Start of Provided information

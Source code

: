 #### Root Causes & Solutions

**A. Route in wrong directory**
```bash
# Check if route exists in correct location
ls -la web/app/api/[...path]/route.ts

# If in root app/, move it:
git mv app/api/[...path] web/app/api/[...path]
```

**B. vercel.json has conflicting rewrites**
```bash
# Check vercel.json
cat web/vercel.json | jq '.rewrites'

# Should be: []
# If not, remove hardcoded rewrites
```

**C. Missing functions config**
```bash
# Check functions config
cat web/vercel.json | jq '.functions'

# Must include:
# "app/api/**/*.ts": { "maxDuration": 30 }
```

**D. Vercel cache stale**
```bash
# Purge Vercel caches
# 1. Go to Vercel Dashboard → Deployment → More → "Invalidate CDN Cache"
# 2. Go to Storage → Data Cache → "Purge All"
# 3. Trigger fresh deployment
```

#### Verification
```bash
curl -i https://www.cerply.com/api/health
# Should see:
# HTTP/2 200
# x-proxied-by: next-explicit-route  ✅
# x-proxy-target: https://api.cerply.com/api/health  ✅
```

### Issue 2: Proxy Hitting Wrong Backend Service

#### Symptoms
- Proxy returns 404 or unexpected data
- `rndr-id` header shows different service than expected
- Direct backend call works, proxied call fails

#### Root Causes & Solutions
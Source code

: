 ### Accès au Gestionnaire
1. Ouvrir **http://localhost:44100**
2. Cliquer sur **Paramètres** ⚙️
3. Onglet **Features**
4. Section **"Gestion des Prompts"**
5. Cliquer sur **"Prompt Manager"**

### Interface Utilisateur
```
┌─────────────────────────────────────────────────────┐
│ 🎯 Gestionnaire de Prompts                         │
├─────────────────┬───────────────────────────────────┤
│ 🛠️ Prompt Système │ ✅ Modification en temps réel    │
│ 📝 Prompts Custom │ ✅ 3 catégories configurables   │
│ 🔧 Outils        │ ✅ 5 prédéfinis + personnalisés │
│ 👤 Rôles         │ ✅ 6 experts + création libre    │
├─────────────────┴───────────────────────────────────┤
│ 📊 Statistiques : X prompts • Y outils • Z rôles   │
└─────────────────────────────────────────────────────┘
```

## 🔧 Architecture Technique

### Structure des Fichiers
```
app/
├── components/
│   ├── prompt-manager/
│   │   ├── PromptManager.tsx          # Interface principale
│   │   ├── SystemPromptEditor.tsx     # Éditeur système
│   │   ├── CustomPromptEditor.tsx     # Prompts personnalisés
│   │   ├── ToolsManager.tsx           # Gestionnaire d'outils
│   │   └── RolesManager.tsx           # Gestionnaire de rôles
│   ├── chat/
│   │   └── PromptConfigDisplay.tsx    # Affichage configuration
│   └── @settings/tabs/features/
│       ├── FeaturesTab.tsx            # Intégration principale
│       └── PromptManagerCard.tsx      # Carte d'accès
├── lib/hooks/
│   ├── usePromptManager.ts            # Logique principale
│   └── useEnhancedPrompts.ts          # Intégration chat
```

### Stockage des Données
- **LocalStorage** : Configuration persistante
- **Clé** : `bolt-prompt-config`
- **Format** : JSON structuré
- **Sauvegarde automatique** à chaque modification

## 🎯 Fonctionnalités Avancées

End of Provided information

**Work to be completed**
Whichever lines of the records above hold the word "Check" should all be copied out.

**Solution**
# Check if route exists in correct location
# Check vercel.json
# Check functions config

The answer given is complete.